Cinquenta anos depois, os Tenharim ainda brigam na Justiça em busca de uma compensação milionária do Estado brasileiro. A indenização pode chegar a R$20 milhões.
Até 2013, a cobrança dos índios vinha de outra forma. Os motoristas que viajavam pela Transamazônica no trecho entre Apuí e Humaitá, no Amazonas, eram obrigados a parar num pedágio improvisado, armado pelos Tenharim. Ao menor sinal de resistência em pagar pelo direito de passar na área indígena, os carros eram imediatamente cercados pelos jovens guerreiros das aldeias. Nossa equipe presenciou esta cena quando gravava o documentário sobre os 40 anos da Transamazônica, em 2010.
Dez anos depois, estamos de volta à BR-230 e o pedágio já não existe mais. A cobrança forçada foi extinta depois da chamada “Batalha de Humaitá”, cidade banhada pelo rio Madeira. É a penúltima parada antes do fim da Transamazônica.
Em frente à sede da Funai, sete anos depois da revolta da população, carcaças de uma embarcação e carros queimados ainda estão expostos. São as marcas dos dias mais tensos nesta região. O desaparecimento e morte de três moradores provocaram uma intensa revolta entre comerciantes e moradores de Humaitá contra os índios Tenharim.

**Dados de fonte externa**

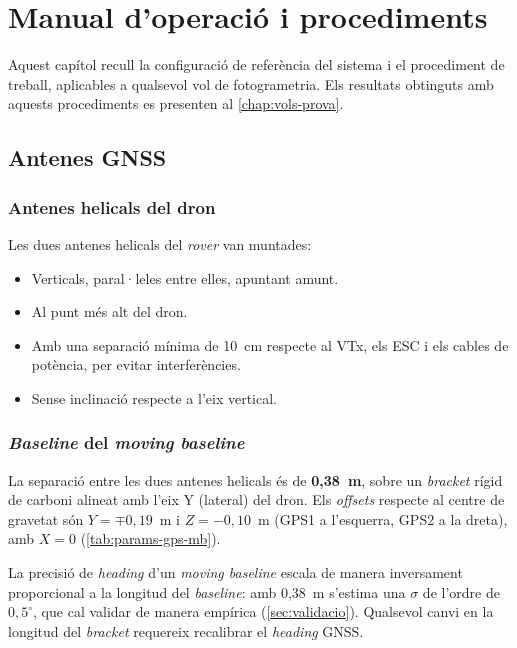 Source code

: \chapter{Manual d'operació i procediments}
\label{chap:manual}

Aquest capítol recull la configuració de referència del sistema i el procediment de treball, aplicables a qualsevol vol de fotogrametria. Els resultats obtinguts amb aquests procediments es presenten al \cref{chap:vols-prova}.

\section{Antenes GNSS}
\label{sec:antenes-gnss}

\subsection{Antenes helicals del dron}

Les dues antenes helicals del \emph{rover} van muntades:
\begin{itemize}
    \item Verticals, paral·leles entre elles, apuntant amunt.
    \item Al punt més alt del dron.
    \item Amb una separació mínima de 10~cm respecte al VTx, els ESC i els cables de potència, per evitar interferències.
    \item Sense inclinació respecte a l'eix vertical.
\end{itemize}

\subsection{\emph{Baseline} del \emph{moving baseline}}

La separació entre les dues antenes helicals és de \textbf{0,38~m}, sobre un \emph{bracket} rígid de carboni alineat amb l'eix Y (lateral) del dron. Els \emph{offsets} respecte al centre de gravetat són $Y = \mp 0{,}19$~m i $Z = -0{,}10$~m (GPS1 a l'esquerra, GPS2 a la dreta), amb $X = 0$ (\cref{tab:params-gps-mb}).

La precisió de \emph{heading} d'un \emph{moving baseline} escala de manera inversament proporcional a la longitud del \emph{baseline}: amb 0,38~m s'estima una $\sigma$ de l'ordre de $0{,}5^{\circ}$, que cal validar de manera empírica (\cref{sec:validacio}). Qualsevol canvi en la longitud del \emph{bracket} requereix recalibrar el \emph{heading} GNSS.

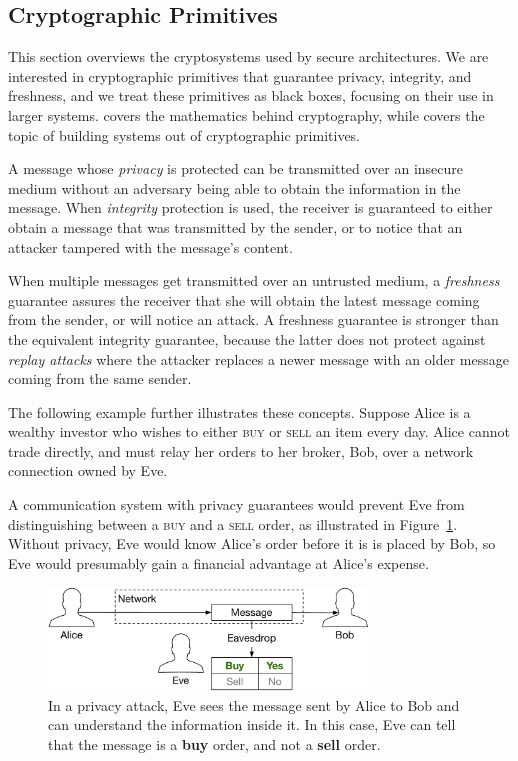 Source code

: \subsection{Cryptographic Primitives}

This section overviews the cryptosystems used by secure architectures. We are
interested in cryptographic primitives that guarantee privacy, integrity, and
freshness, and we treat these primitives as black boxes, focusing on their use
in larger systems. \cite{katz2014crypto} covers the mathematics behind
cryptography, while \cite{ferguson2011crypto} covers the topic of building
systems out of cryptographic primitives.

A message whose \textit{privacy} is protected can be transmitted over an
insecure medium without an adversary being able to obtain the information in
the message. When \textit{integrity} protection is used, the receiver is
guaranteed to either obtain a message that was transmitted by the sender, or to
notice that an attacker tampered with the message's content.

When multiple messages get transmitted over an untrusted medium, a
\textit{freshness} guarantee assures the receiver that she will obtain the
latest message coming from the sender, or will notice an attack. A freshness
guarantee is stronger than the equivalent integrity guarantee, because the
latter does not protect against \textit{replay attacks} where the attacker
replaces a newer message with an older message coming from the same sender.

The following example further illustrates these concepts. Suppose Alice is a
wealthy investor who wishes to either \textsc{buy} or \textsc{sell} an item
every day. Alice cannot trade directly, and must relay her orders to her
broker, Bob, over a network connection owned by Eve.

A communication system with privacy guarantees would prevent Eve from
distinguishing between a \textsc{buy} and a \textsc{sell} order, as illustrated
in Figure~\ref{fig:privacy_attack}. Without privacy, Eve would know Alice's
order before it is is placed by Bob, so Eve would presumably gain a financial
advantage at Alice's expense.

\begin{figure}[hbt]
  \centering
  \includegraphics[width=85mm]{figures/privacy_attack.pdf}
  \caption{
    In a privacy attack, Eve sees the message sent by Alice to Bob and can
    understand the information inside it. In this case, Eve can tell that the
    message is a \textbf{buy} order, and not a \textbf{sell} order.
  }
  \label{fig:privacy_attack}
\end{figure}


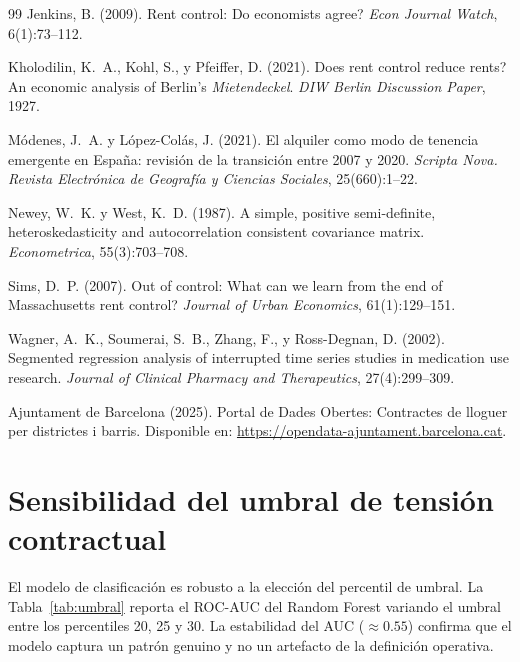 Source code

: \documentclass[12pt,a4paper]{article}
\begin{document}
\begin{thebibliography}{99}
Jenkins, B. (2009).
\newblock Rent control: Do economists agree?
\newblock \textit{Econ Journal Watch}, 6(1):73--112.

Kholodilin, K.~A., Kohl, S., y Pfeiffer, D. (2021).
\newblock Does rent control reduce rents? An economic analysis of Berlin's
  \textit{Mietendeckel}.
\newblock \textit{DIW Berlin Discussion Paper}, 1927.

Módenes, J.~A. y López-Colás, J. (2021).
\newblock El alquiler como modo de tenencia emergente en España: revisión de la
  transición entre 2007 y 2020.
\newblock \textit{Scripta Nova. Revista Electrónica de Geografía y Ciencias Sociales},
  25(660):1--22.

Newey, W.~K. y West, K.~D. (1987).
\newblock A simple, positive semi-definite, heteroskedasticity and autocorrelation
  consistent covariance matrix.
\newblock \textit{Econometrica}, 55(3):703--708.

Sims, D.~P. (2007).
\newblock Out of control: What can we learn from the end of Massachusetts rent control?
\newblock \textit{Journal of Urban Economics}, 61(1):129--151.

Wagner, A.~K., Soumerai, S.~B., Zhang, F., y Ross-Degnan, D. (2002).
\newblock Segmented regression analysis of interrupted time series studies in
  medication use research.
\newblock \textit{Journal of Clinical Pharmacy and Therapeutics}, 27(4):299--309.

{Ajuntament de Barcelona} (2025).
\newblock Portal de Dades Obertes: Contractes de lloguer per districtes i barris.
\newblock Disponible en: \url{https://opendata-ajuntament.barcelona.cat}.

\end{thebibliography}

\appendix

\section{Sensibilidad del umbral de tensión contractual}
\label{app:umbral}

\noindent
El modelo de clasificación es robusto a la elección del percentil de umbral. La
Tabla~\ref{tab:umbral} reporta el ROC-AUC del Random Forest variando el umbral entre
los percentiles 20, 25 y 30. La estabilidad del AUC ($\approx 0.55$) confirma que
el modelo captura un patrón genuino y no un artefacto de la definición operativa.
\end{document}
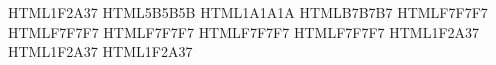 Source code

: %
%
\usepackage[dvipsnames, svgnames, table]{xcolor}

\definecolor{AzulPizarra}    {HTML}{1F2A37}   %
\definecolor{AzulMedio}      {HTML}{5B5B5B}   %
\definecolor{GrisCarbón}     {HTML}{1A1A1A}   %
\definecolor{GrisMedio}      {HTML}{B7B7B7}   %
\definecolor{GrisClaro}      {HTML}{F7F7F7}   %
\definecolor{AzulClaro}      {HTML}{F7F7F7}   %
\definecolor{Marfil}         {HTML}{F7F7F7}   %
\definecolor{VerdeSuave}     {HTML}{F7F7F7}   %
\definecolor{NaranjaSuave}   {HTML}{F7F7F7}   %
\definecolor{VerdeOliva}     {HTML}{1F2A37}   %
\definecolor{NaranjaTierra}  {HTML}{1F2A37}   %
\definecolor{RojoSuave}      {HTML}{1F2A37}   %
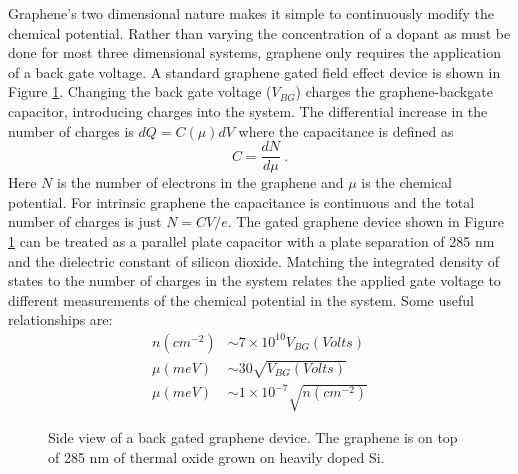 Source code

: Graphene's two dimensional nature makes it simple to continuously modify the chemical potential.
Rather than varying the concentration of a dopant as must be done for most three dimensional systems, graphene only requires the application of a back gate voltage.
A standard graphene gated field effect device is shown in Figure \ref{fig:kek:FET}.
Changing the back gate voltage ($V_{BG}$) charges the graphene-backgate capacitor, introducing charges into the system.
The differential increase in the number of charges is $dQ=C(\mu) dV$ where the capacitance is defined as
\begin{equation*}
	C=\frac{d N}{d \mu} \ .
\end{equation*}
Here $N$ is the number of electrons in the graphene and $\mu$ is the chemical potential.
For intrinsic graphene the capacitance is continuous and the total number of charges is just $N=CV/e$.
The gated graphene device shown in Figure \ref{fig:kek:FET} can be treated as a parallel plate capacitor with a plate separation of 285 nm and the dielectric constant of silicon dioxide.
Matching the integrated density of states to the number of charges in the system relates the applied gate voltage to different measurements of the chemical potential in the system.
Some useful relationships are:
\begin{align*}
	n(cm^{-2})&\sim 7 \times 10^{10} V_{BG} (Volts) \\
	\mu(meV) &\sim 30 \sqrt{V_{BG} (Volts)} \\
	\mu(meV) &\sim 1 \times 10^{-7} \sqrt{n(cm^{-2})}
\end{align*}

\begin{figure}
	\begin{center}
	
	\end{center}
	\caption[Side view of a back gated graphene device.]{\label{fig:kek:FET} Side view of a back gated graphene device.  The graphene is on top of 285 nm of thermal oxide grown on heavily doped Si. }	
\end{figure}
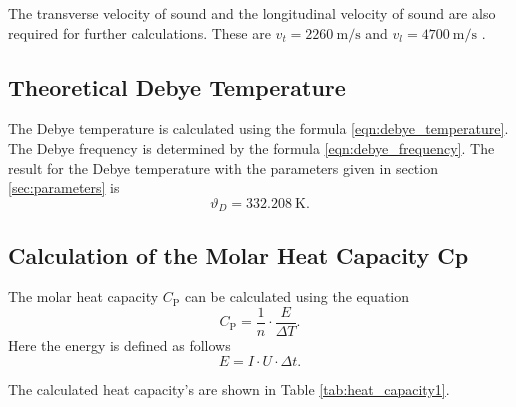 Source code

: The transverse velocity of sound and the longitudinal velocity of sound are also required for further calculations.
These are $v_t = \qty{2260}{\meter \per \second}$ and $v_l = \qty{4700}{\meter \per \second}$ \cite{molar_heat}.

\subsection{Theoretical Debye Temperature}
\label{sec:theoretical_debye_temperature}

The Debye temperature is calculated using the formula \ref{eqn:debye_temperature}.
The Debye frequency is determined by the formula \ref{eqn:debye_frequency}.
The result for the Debye temperature with the parameters given in section \ref{sec:parameters} is
\begin{equation*}
	\vartheta_D = \qty{332.208}{\kelvin}.
\end{equation*}


\subsection{Calculation of the Molar Heat Capacity Cp}
\label{sec:calculation_of_the_molar_heat_capacity_cp}

The molar heat capacity $C_{\text{P}}$ can be calculated using the equation
\begin{equation}
	C_{\text{P}} = \frac{1}{n} \cdot \frac{E}{\Delta T}.
\end{equation}
Here the energy is defined as follows
\begin{equation}
	E = I \cdot U \cdot \Delta t.
\end{equation}

The calculated heat capacity's are shown in Table \ref{tab:heat_capacity1}.

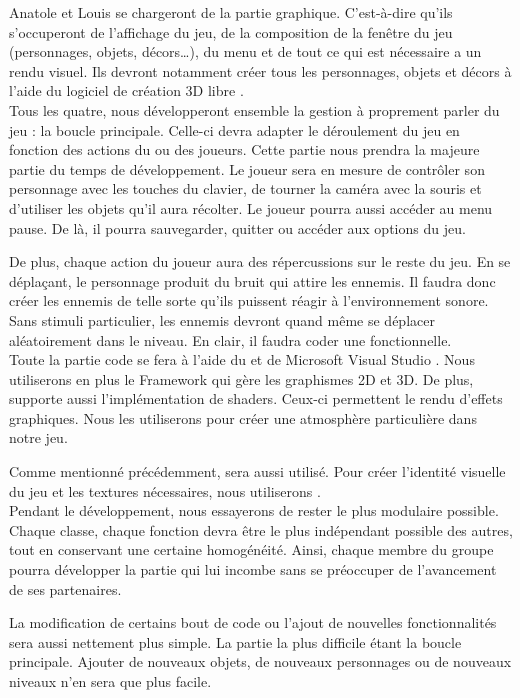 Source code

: \documentclass{report}
\begin{document}
Anatole et Louis se chargeront de la partie graphique. C'est-à-dire qu'ils s'occuperont de l'affichage du jeu, de la composition de la fenêtre du jeu (personnages, objets, décors\ldots), du menu et de tout ce qui est nécessaire a un rendu visuel. Ils devront  notamment créer tous les personnages, objets et décors à l'aide du logiciel de création 3D libre .\\

Tous les quatre, nous développeront ensemble la gestion à proprement parler du jeu : la boucle principale. Celle-ci devra adapter le déroulement du jeu en fonction des actions du ou des joueurs. Cette partie nous prendra la majeure partie du temps de développement. Le joueur sera en mesure de contrôler son personnage avec les touches du clavier, de tourner la caméra avec la souris et d'utiliser les objets qu'il aura récolter. Le joueur pourra aussi accéder au menu pause. De là, il pourra sauvegarder, quitter ou accéder aux options du jeu.

De plus, chaque action du joueur aura des répercussions sur le reste du jeu. En se déplaçant, le personnage produit du bruit qui attire les ennemis. Il faudra donc créer les ennemis de telle sorte qu'ils puissent réagir à l'environnement sonore. Sans stimuli particulier, les ennemis devront quand même se déplacer aléatoirement dans le niveau. En clair, il faudra coder une  fonctionnelle.\\

Toute la partie code se fera à l'aide du  et de Microsoft Visual Studio . Nous utiliserons en plus le Framework  qui gère les graphismes 2D et 3D. De plus,  supporte aussi l'implémentation de shaders. Ceux-ci permettent le rendu d'effets graphiques. Nous les utiliserons pour créer une atmosphère particulière dans notre jeu. 

Comme mentionné précédemment,  sera aussi utilisé. Pour créer l'identité visuelle du jeu et les textures nécessaires, nous utiliserons .\\

Pendant le développement, nous essayerons de rester le plus modulaire possible. Chaque classe, chaque fonction devra être le plus indépendant possible des autres, tout en conservant une certaine homogénéité. Ainsi, chaque membre du groupe pourra développer la partie qui lui incombe sans se préoccuper de l'avancement de ses partenaires. 

La modification de certains bout de code ou l'ajout de nouvelles fonctionnalités sera aussi nettement plus simple. La partie la plus difficile étant la boucle principale. Ajouter de nouveaux objets, de nouveaux personnages ou de nouveaux niveaux n'en sera que plus facile.\\
\end{document}
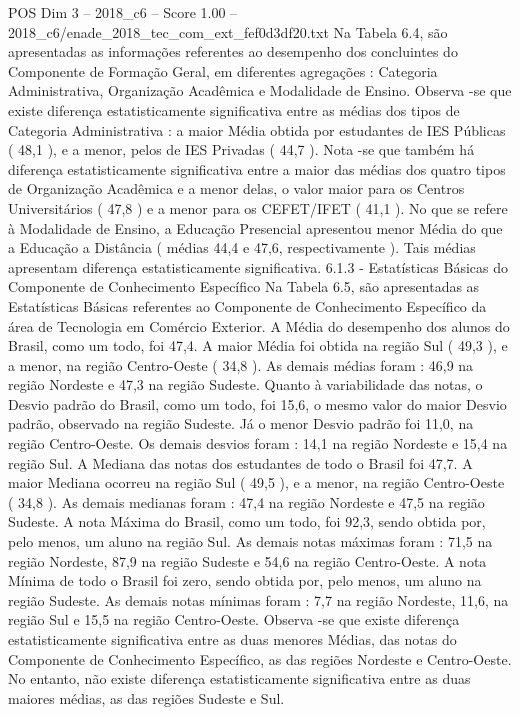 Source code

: \begin{textsample}{POS Dim 3 – 2018\_c6 – Score 1.00 – 2018\_c6/enade\_2018\_tec\_com\_ext\_fef0d3df20.txt}
Na Tabela 6.4, são apresentadas as informações referentes ao desempenho dos concluintes do Componente de Formação Geral, em diferentes agregações : Categoria Administrativa, Organização Acadêmica e Modalidade de Ensino.
Observa -se que existe diferença estatisticamente significativa entre as médias dos tipos de Categoria Administrativa : a maior Média obtida por estudantes de IES Públicas ( 48,1 ), e a menor, pelos de IES Privadas ( 44,7 ).
Nota -se que também há diferença estatisticamente significativa entre a maior das médias dos quatro tipos de Organização Acadêmica e a menor delas, o valor maior para os Centros Universitários ( 47,8 ) e a menor para os CEFET/IFET ( 41,1 ).
No que se refere à Modalidade de Ensino, a Educação Presencial apresentou menor Média do que a Educação a Distância ( médias 44,4 e 47,6, respectivamente ).
Tais médias apresentam diferença estatisticamente significativa. 6.1.3 - Estatísticas Básicas do Componente de Conhecimento Específico Na Tabela 6.5, são apresentadas as Estatísticas Básicas referentes ao Componente de Conhecimento Específico da área de Tecnologia em Comércio Exterior.
A Média do desempenho dos alunos do Brasil, como um todo, foi 47,4.
A maior Média foi obtida na região Sul ( 49,3 ), e a menor, na região Centro-Oeste ( 34,8 ).
As demais médias foram : 46,9 na região Nordeste e 47,3 na região Sudeste.
Quanto à variabilidade das notas, o Desvio padrão do Brasil, como um todo, foi 15,6, o mesmo valor do maior Desvio padrão, observado na região Sudeste.
Já o menor Desvio padrão foi 11,0, na região Centro-Oeste.
Os demais desvios foram : 14,1 na região Nordeste e 15,4 na região Sul.
A Mediana das notas dos estudantes de todo o Brasil foi 47,7.
A maior Mediana ocorreu na região Sul ( 49,5 ), e a menor, na região Centro-Oeste ( 34,8 ).
As demais medianas foram : 47,4 na região Nordeste e 47,5 na região Sudeste.
A nota Máxima do Brasil, como um todo, foi 92,3, sendo obtida por, pelo menos, um aluno na região Sul.
As demais notas máximas foram : 71,5 na região Nordeste, 87,9 na região Sudeste e 54,6 na região Centro-Oeste.
A nota Mínima de todo o Brasil foi zero, sendo obtida por, pelo menos, um aluno na região Sudeste.
As demais notas mínimas foram : 7,7 na região Nordeste, 11,6, na região Sul e 15,5 na região Centro-Oeste.
Observa -se que existe diferença estatisticamente significativa entre as duas menores Médias, das notas do Componente de Conhecimento Específico, as das regiões Nordeste e Centro-Oeste.
No entanto, não existe diferença estatisticamente significativa entre as duas maiores médias, as das regiões Sudeste e Sul.

\end{textsample}
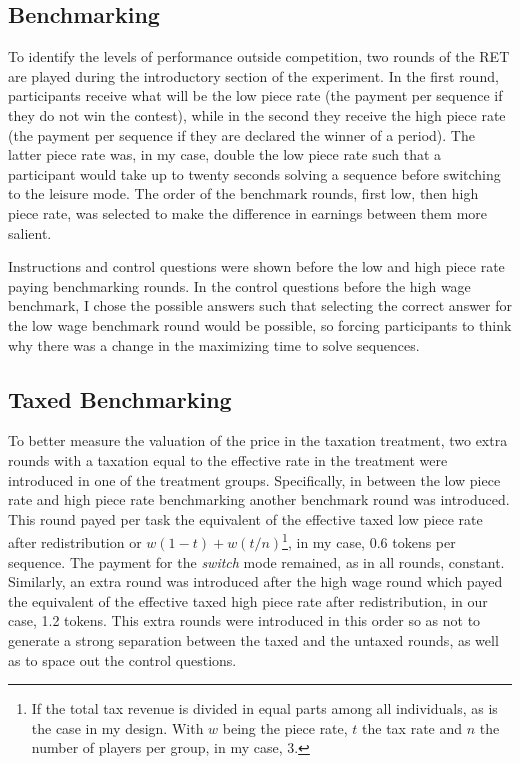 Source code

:     
    \subsection{Benchmarking}
    
    To identify the levels of performance outside competition, two rounds of the RET are played during the introductory section of the experiment. In the first round, participants receive what will be the low piece rate (the payment per sequence if they do not win the contest), while in the second they receive the high piece rate (the payment per sequence if they are declared the winner of a period). The latter piece rate was, in my case, double the low piece rate such that a participant would take up to twenty seconds solving a sequence before switching to the leisure mode. The order of the benchmark rounds, first low, then high piece rate, was selected to make the difference in earnings between them more salient.
    
    Instructions and control questions were shown before the low and high piece rate paying benchmarking rounds. In the control questions before the high wage benchmark, I chose the possible answers such that selecting the correct answer for the low wage benchmark round would be possible, so forcing participants to think why there was a change in the maximizing time to solve sequences.
    
    \subsection{Taxed Benchmarking}
    \label{ss:tax_bench}
    
    To better measure the valuation of the price in the taxation treatment, two extra rounds with a taxation equal to the effective rate in the treatment were introduced in one of the treatment groups. Specifically, in between the low piece rate and high piece rate benchmarking another benchmark round was introduced. This round payed per task the equivalent of the effective taxed low piece rate after redistribution or $w(1-t)+ w(t/n)$\footnote{If the total tax revenue is divided in equal parts among all individuals, as is the case in my design. With $w$ being the piece rate, $t$ the tax rate and $n$ the number of players per group, in my case, 3.}, in my case, 0.6 tokens per sequence. The payment for the \textit{switch} mode remained, as in all rounds, constant. Similarly, an extra round was introduced after the high wage round which payed the equivalent of the effective taxed high piece rate after redistribution, in our case, 1.2 tokens. This extra rounds were introduced in this order so as not to generate a strong separation between the taxed and the untaxed rounds, as well as to space out the control questions. \\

O clima de confronto chegou ao pico depois de uma sucessão de episódios violentos. Em dezembro de 2013, o cacique Ivan Tenharim morre num acidente de moto na Transamazônica. Dias depois, três homens que viajam pela BR-230 no mesmo carro somem perto da área indígena. Os Tenharim são apontados como culpados pelo crime.
"Eles queriam vingar a morte do cacique deles. O que eles fizeram na verdade foi uma vingança com três pais, três homens de família e totalmente inocentes de tudo. Totalmente inocentes. Eles não tinham nada a ver com isso. Eram homens de bem, trabalhadores, inclusive homens que ajudavam eles." O desabafo vem da técnica de enfermagem Célia Lucia dos Santos Leal, esposa de Aldeney Ribeiro Salvador, uma das três vítimas.
Luciano Ferreira Freire e Steff Pinheiro também estavam no lugar errado, na hora errada. Os corpos foram encontrados só em fevereiro de 2014, numa cova em uma das aldeias dos Tenharim. A Polícia Federal prendeu cinco índios, considerados suspeitos. Mas eles foram soltos e, até hoje, não foram julgados.
"No fundo do meu coração, eu acho que os índios na verdade eles são muito protegidos por lei, entendeu? Por isso que não houve justiça. Porque se fosse um de nós, brancos, a justiça seria bem severa.", diz Célia.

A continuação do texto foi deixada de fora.